Information shown START

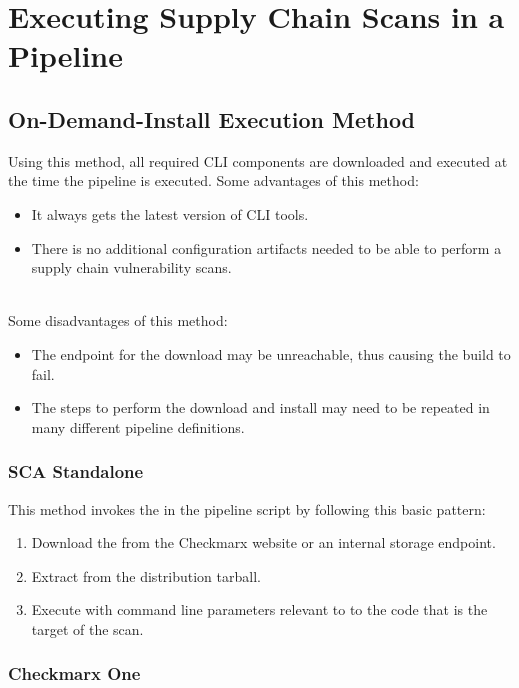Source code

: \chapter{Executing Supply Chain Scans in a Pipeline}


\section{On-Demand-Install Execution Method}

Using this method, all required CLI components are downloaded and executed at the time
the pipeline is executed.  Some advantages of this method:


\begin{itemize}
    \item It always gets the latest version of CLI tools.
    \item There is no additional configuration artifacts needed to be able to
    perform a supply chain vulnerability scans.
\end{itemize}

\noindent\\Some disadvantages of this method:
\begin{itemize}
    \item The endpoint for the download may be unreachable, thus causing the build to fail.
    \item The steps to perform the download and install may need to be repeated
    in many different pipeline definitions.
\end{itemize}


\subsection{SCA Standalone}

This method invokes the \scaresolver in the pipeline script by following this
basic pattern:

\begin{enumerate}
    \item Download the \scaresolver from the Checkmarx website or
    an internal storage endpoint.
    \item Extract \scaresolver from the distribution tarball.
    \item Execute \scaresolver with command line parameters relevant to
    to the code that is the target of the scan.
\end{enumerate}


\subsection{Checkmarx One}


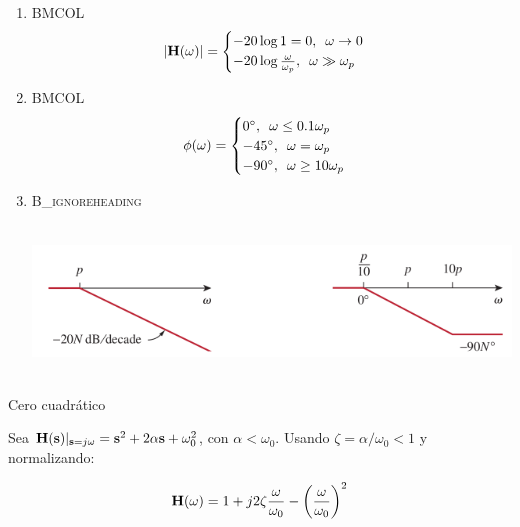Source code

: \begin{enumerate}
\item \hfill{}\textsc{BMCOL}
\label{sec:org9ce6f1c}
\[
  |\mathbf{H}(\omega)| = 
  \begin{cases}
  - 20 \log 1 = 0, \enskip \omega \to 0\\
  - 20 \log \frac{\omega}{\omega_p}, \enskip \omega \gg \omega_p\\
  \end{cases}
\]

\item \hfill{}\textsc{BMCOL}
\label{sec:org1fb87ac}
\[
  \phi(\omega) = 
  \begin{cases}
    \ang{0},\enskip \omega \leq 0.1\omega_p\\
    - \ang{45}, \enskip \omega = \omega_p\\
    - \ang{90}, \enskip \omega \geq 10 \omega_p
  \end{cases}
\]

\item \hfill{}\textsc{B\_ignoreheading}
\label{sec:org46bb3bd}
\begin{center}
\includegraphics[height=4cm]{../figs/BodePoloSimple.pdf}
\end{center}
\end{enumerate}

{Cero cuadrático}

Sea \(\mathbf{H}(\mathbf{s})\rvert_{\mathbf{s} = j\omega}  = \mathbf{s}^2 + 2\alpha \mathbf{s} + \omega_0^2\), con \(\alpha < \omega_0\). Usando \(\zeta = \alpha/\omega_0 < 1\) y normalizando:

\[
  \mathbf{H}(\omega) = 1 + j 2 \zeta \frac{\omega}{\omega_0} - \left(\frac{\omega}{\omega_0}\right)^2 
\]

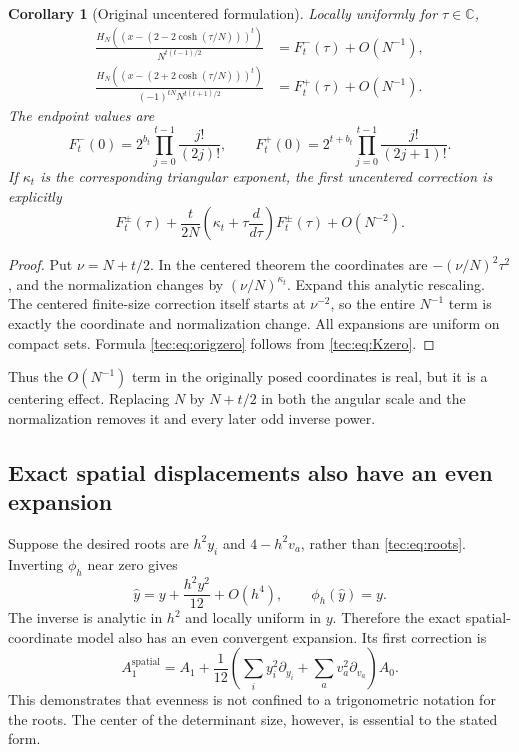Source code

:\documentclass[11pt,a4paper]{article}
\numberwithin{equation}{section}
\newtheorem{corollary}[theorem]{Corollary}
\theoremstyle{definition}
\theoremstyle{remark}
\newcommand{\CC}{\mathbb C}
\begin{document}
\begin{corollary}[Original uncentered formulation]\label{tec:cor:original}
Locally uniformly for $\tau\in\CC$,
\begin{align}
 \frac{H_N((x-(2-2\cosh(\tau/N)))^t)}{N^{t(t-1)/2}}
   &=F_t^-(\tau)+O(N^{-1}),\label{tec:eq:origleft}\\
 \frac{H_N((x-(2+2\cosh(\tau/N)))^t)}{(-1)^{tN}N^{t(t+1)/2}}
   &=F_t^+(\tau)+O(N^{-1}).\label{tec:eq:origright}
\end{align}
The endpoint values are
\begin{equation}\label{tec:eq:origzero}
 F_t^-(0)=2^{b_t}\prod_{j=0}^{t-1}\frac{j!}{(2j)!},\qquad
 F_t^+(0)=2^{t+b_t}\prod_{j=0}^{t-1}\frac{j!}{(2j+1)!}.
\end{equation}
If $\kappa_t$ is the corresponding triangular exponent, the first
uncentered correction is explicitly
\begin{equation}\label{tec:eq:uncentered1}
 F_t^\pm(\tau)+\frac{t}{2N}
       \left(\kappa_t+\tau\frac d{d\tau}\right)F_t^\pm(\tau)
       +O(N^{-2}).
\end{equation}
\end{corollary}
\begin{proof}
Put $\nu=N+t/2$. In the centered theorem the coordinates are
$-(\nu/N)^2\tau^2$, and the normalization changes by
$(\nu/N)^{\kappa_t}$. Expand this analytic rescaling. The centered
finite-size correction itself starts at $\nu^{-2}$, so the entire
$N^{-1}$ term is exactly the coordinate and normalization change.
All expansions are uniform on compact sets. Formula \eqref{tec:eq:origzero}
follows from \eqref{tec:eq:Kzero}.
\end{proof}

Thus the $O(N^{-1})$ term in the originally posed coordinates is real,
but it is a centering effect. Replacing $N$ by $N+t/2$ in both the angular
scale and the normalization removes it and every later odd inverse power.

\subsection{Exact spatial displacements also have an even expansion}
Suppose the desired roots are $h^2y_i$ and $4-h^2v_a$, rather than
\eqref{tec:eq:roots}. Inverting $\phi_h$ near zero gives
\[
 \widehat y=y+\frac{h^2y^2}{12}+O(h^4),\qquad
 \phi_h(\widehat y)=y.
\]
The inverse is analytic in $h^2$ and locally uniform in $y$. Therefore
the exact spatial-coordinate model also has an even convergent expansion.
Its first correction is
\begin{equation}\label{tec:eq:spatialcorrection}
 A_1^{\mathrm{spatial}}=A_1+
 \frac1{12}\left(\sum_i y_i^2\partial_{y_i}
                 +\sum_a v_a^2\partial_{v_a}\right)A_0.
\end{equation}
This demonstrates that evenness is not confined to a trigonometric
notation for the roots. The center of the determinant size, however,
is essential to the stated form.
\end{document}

Information shown END
Information shown START

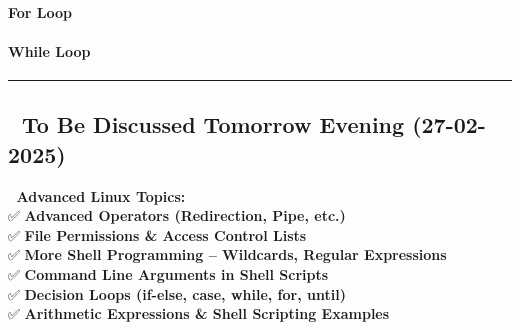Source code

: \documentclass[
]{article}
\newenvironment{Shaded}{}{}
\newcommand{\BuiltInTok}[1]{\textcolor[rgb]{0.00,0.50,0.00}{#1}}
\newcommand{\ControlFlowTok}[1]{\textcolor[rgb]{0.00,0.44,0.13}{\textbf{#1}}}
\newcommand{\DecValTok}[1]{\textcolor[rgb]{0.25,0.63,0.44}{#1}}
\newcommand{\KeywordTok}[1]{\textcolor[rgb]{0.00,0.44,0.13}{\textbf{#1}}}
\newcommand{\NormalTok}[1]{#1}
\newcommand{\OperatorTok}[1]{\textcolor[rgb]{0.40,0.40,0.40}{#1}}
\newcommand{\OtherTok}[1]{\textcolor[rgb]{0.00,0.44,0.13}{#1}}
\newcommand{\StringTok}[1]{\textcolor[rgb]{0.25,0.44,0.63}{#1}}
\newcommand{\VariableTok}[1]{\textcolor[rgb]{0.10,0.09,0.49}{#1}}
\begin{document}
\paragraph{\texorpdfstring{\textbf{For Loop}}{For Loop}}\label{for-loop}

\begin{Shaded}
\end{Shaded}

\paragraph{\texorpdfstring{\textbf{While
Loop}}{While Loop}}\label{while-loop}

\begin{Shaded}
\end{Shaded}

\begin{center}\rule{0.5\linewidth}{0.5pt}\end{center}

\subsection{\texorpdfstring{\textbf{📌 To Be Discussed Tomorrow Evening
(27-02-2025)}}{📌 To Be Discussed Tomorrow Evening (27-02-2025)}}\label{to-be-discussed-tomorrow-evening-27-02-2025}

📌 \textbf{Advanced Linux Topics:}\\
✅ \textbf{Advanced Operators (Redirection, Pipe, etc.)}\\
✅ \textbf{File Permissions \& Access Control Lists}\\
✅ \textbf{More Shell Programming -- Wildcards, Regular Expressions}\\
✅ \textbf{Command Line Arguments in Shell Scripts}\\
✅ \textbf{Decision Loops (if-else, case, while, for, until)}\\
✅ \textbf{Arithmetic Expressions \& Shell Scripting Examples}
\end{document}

Information shown END
Information shown START

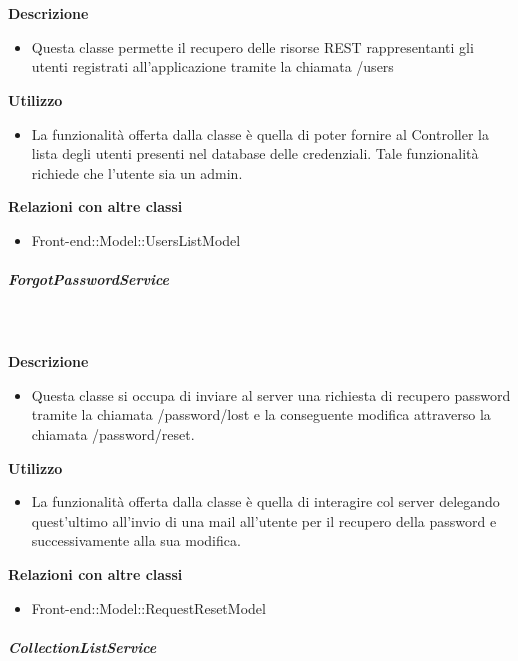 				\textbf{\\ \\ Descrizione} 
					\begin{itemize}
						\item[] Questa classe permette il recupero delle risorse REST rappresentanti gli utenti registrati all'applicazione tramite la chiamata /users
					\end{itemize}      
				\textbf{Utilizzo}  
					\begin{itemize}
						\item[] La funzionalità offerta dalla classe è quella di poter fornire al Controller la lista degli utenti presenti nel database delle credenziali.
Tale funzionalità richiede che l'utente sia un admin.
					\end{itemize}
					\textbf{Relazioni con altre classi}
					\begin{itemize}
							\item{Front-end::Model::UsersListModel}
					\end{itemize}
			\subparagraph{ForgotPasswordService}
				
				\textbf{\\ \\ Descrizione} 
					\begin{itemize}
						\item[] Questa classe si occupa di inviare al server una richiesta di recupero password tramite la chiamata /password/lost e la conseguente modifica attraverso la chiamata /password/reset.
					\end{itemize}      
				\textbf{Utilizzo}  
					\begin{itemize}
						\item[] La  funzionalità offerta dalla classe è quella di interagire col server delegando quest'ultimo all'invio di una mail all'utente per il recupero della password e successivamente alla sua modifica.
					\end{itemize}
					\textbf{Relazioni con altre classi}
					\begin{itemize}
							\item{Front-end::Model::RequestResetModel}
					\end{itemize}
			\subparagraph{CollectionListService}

Information shown END

(Exercise) A count is all that should be returned: the number of lines in these records containing the string "theoremstyle".

(The completed task) 2